Pipes are typically produced from a metal block either by fitting a mandrel through the block and then rolling it out, or by welding a metal sheet that has previously been formed into the desired tubular shape. When pipes of this type are employed, in particular, as pipeline elements for transporting liquid or gaseous media under high pressure, a high priority is placed on the quality and shape accuracy of the pipes.
The quality-specific requirements cover not only the surface quality and the slightest possible deviations from the previously specified wall thickness over the entire length of the pipe, but also the three-dimensional shape of the entire pipe at multiple locations on the two-dimensional shape of the pipe cross-section.
Especially strict requirements must be met in terms of the shape of the pipe over its entire length especially in the case of pipes for pipelines that are laid on the ocean floor and are thus subject at the place of use not only to the specified inside pressures but also to high external pressures. Even small deviations from the desired roundness of the pipe cross-section, known as ovalty, can result in local indentations in the pipe or in problems in welding two pipes together.

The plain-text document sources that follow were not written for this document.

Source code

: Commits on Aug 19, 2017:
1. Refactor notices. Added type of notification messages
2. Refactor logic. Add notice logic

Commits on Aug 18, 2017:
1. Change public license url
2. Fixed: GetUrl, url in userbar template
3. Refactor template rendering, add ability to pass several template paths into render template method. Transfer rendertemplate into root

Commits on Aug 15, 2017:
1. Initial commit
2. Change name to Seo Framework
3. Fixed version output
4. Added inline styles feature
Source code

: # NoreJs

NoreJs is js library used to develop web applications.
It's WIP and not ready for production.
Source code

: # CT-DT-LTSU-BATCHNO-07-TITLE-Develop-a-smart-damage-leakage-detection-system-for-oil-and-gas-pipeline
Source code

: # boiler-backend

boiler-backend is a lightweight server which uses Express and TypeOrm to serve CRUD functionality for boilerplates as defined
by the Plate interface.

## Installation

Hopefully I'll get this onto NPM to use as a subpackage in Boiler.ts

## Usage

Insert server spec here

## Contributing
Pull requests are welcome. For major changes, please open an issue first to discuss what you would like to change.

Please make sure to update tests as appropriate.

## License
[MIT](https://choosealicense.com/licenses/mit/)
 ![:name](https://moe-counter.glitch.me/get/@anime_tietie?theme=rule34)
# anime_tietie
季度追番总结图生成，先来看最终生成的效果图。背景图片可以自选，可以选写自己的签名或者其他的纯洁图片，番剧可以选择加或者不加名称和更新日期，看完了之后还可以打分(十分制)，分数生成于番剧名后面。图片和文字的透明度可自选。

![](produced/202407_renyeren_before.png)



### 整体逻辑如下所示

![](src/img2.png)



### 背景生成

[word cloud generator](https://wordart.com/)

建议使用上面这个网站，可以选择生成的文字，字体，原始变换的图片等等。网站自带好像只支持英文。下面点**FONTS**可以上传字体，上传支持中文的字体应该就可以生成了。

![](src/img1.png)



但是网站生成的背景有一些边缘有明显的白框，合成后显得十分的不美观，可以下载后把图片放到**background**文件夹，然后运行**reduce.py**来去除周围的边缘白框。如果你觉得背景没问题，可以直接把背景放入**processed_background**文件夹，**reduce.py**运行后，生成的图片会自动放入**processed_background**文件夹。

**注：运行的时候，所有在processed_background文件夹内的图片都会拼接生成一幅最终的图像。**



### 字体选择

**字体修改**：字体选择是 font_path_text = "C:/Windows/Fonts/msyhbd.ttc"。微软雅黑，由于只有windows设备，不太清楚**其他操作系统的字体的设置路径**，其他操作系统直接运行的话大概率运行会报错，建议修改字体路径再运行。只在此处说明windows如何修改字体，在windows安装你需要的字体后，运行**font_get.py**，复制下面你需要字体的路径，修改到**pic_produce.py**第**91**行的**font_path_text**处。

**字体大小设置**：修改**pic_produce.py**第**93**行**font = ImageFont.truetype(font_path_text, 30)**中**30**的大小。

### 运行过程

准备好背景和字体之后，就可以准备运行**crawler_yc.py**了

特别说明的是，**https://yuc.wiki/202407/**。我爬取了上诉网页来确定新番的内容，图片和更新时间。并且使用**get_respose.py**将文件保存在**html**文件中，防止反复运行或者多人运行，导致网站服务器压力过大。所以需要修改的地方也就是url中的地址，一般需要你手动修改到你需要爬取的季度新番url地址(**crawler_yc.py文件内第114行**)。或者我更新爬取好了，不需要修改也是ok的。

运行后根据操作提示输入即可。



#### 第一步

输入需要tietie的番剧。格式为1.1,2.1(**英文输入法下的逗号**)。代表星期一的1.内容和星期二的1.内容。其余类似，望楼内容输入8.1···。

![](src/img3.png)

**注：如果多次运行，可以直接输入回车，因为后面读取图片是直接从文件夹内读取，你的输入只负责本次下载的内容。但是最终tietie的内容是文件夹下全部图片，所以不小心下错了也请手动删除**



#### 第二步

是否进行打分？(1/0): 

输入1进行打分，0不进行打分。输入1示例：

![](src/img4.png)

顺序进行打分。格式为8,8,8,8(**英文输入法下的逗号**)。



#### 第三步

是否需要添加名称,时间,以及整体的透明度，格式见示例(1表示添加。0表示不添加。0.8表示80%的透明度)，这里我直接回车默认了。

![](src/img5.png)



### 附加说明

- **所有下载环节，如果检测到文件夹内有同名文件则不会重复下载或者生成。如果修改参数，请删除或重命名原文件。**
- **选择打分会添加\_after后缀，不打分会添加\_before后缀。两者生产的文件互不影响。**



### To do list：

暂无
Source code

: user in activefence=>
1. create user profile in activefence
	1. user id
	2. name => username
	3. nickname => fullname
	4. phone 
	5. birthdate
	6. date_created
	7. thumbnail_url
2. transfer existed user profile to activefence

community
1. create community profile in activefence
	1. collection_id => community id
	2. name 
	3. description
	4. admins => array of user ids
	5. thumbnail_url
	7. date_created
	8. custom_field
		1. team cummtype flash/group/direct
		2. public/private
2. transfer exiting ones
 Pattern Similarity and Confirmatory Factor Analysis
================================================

The pipe manufacturer must therefore typically ensure that the roundness of the pipe lies within the specified tolerances over its entire length, and thus even far removed from the pipe ends. For this reason, mechanical measuring elements such as calipers or measurement clamps are typically used at the pipe ends to measure the shape of the pipe. The diameter of the pipe is then typically measured at three previously determined measurement points in order to thereby derive information about the roundness or ovalty of the entire pipe between the ends.
However, it is almost impossible, or possible only by expensive means, to determine the complete shape of the pipe over its full length. In addition, when such measurements are made the pipes are lying either in storage or on a conveying roller bed on a limited number of supports that are not always in the same position or orientation, with the result that both any bending of the pipe over its length as well as deformations in the shape of the pipe due to its own weight have a considerable effect on each measurement.
A need therefore exists for a standardized measurement method for determining the contour and shape of these types of pipe, which method is not yet available. There is similarly a need to be able to perform the measurements required for measuring quality and ensuring quality as much as possible automatically, and preferably also in a standardized fashion.